In the records below, find each line that holds "these" and return it.

+++++

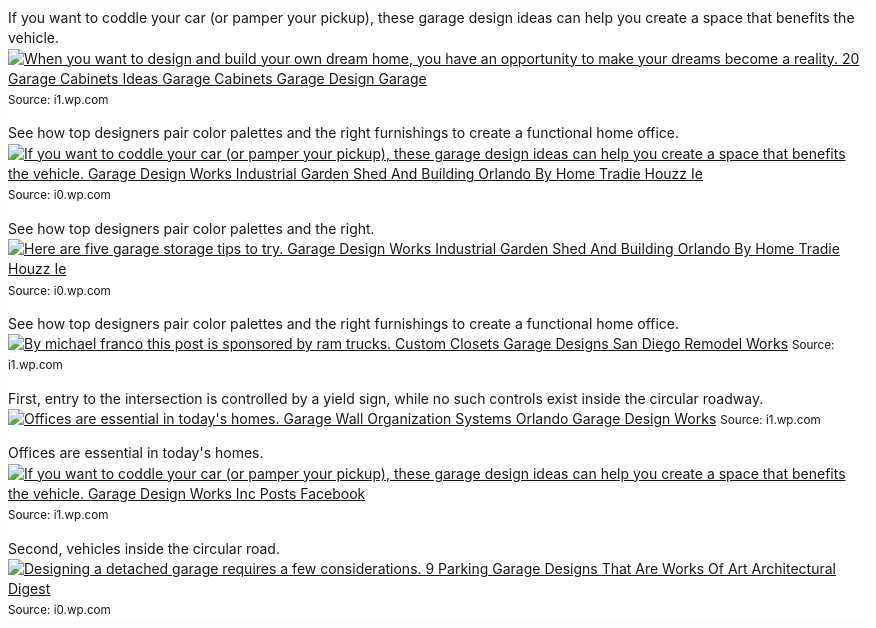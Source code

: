 If you want to coddle your car (or pamper your pickup), these garage design ideas can help you create a space that benefits the vehicle.
[![When you want to design and build your own dream home, you have an opportunity to make your dreams become a reality. 20 Garage Cabinets Ideas Garage Cabinets Garage Design Garage](https://i1.wp.com/i.pinimg.com/236x/f0/2c/e6/f02ce6e315aa79af2a97f5054d3d83f2--garage-cabinets-garage-design.jpg "20 Garage Cabinets Ideas Garage Cabinets Garage Design Garage")](https://i1.wp.com/i.pinimg.com/236x/f0/2c/e6/f02ce6e315aa79af2a97f5054d3d83f2--garage-cabinets-garage-design.jpg)
<small>Source: i1.wp.com</small>

See how top designers pair color palettes and the right furnishings to create a functional home office.
[![If you want to coddle your car (or pamper your pickup), these garage design ideas can help you create a space that benefits the vehicle. Garage Design Works Industrial Garden Shed And Building Orlando By Home Tradie Houzz Ie](https://i0.wp.com/st.hzcdn.com/simgs/pictures/sheds/garage-design-works-home-tradie-img~1cd18b3d03d6a8fe_4-0772-1-ed52ca9.jpg "Garage Design Works Industrial Garden Shed And Building Orlando By Home Tradie Houzz Ie")](https://i0.wp.com/st.hzcdn.com/simgs/pictures/sheds/garage-design-works-home-tradie-img~1cd18b3d03d6a8fe_4-0772-1-ed52ca9.jpg)
<small>Source: i0.wp.com</small>

See how top designers pair color palettes and the right.
[![Here are five garage storage tips to try. Garage Design Works Industrial Garden Shed And Building Orlando By Home Tradie Houzz Ie](https://i0.wp.com/st.hzcdn.com/simgs/pictures/sheds/garage-design-works-home-tradie-img~22812d9e03d6a905_4-0772-1-a24b108.jpg "Garage Design Works Industrial Garden Shed And Building Orlando By Home Tradie Houzz Ie")](https://i0.wp.com/st.hzcdn.com/simgs/pictures/sheds/garage-design-works-home-tradie-img~22812d9e03d6a905_4-0772-1-a24b108.jpg)
<small>Source: i0.wp.com</small>

See how top designers pair color palettes and the right furnishings to create a functional home office.
[![By michael franco this post is sponsored by ram trucks. Custom Closets Garage Designs San Diego Remodel Works](https://i1.wp.com/remodelworks.com/wp-content/uploads/2016/12/garage-01.jpg "Custom Closets Garage Designs San Diego Remodel Works")](https://i1.wp.com/remodelworks.com/wp-content/uploads/2016/12/garage-01.jpg)
<small>Source: i1.wp.com</small>

First, entry to the intersection is controlled by a yield sign, while no such controls exist inside the circular roadway.
[![Offices are essential in today&#039;s homes. Garage Wall Organization Systems Orlando Garage Design Works](https://i1.wp.com/garagedesignworks.com/wp-content/uploads/2021/06/wall-hooks-11-1-230x300.jpeg "Garage Wall Organization Systems Orlando Garage Design Works")](https://i1.wp.com/garagedesignworks.com/wp-content/uploads/2021/06/wall-hooks-11-1-230x300.jpeg)
<small>Source: i1.wp.com</small>

Offices are essential in today&#039;s homes.
[![If you want to coddle your car (or pamper your pickup), these garage design ideas can help you create a space that benefits the vehicle. Garage Design Works Inc Posts Facebook](https://i1.wp.com/lookaside.fbsbx.com/lookaside/crawler/media/?media_id=3882719405115010 "Garage Design Works Inc Posts Facebook")](https://i1.wp.com/lookaside.fbsbx.com/lookaside/crawler/media/?media_id=3882719405115010)
<small>Source: i1.wp.com</small>

Second, vehicles inside the circular road.
[![Designing a detached garage requires a few considerations. 9 Parking Garage Designs That Are Works Of Art Architectural Digest](https://i0.wp.com/media.architecturaldigest.com/photos/58bde2a2a3c0f45e4fca293e/master/w_320%2Cc_limit/Parking%2520Garage%2520Designs%25202.jpg "9 Parking Garage Designs That Are Works Of Art Architectural Digest")](https://i0.wp.com/media.architecturaldigest.com/photos/58bde2a2a3c0f45e4fca293e/master/w_320%2Cc_limit/Parking%2520Garage%2520Designs%25202.jpg)
<small>Source: i0.wp.com</small>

+++++

*EXERCISE SOLUTION*:
: If you want to coddle your car (or pamper your pickup), these garage design ideas can help you create a space that benefits the vehicle.
[![If you want to coddle your car (or pamper your pickup), these garage design ideas can help you create a space that benefits the vehicle. Garage Design Works Industrial Garden Shed And Building Orlando By Home Tradie Houzz Ie](https://i0.wp.com/st.hzcdn.com/simgs/pictures/sheds/garage-design-works-home-tradie-img~1cd18b3d03d6a8fe_4-0772-1-ed52ca9.jpg "Garage Design Works Industrial Garden Shed And Building Orlando By Home Tradie Houzz Ie")](https://i0.wp.com/st.hzcdn.com/simgs/pictures/sheds/garage-design-works-home-tradie-img~1cd18b3d03d6a8fe_4-0772-1-ed52ca9.jpg)
[![If you want to coddle your car (or pamper your pickup), these garage design ideas can help you create a space that benefits the vehicle. Garage Design Works Inc Posts Facebook](https://i1.wp.com/lookaside.fbsbx.com/lookaside/crawler/media/?media_id=3882719405115010 "Garage Design Works Inc Posts Facebook")](https://i1.wp.com/lookaside.fbsbx.com/lookaside/crawler/media/?media_id=3882719405115010)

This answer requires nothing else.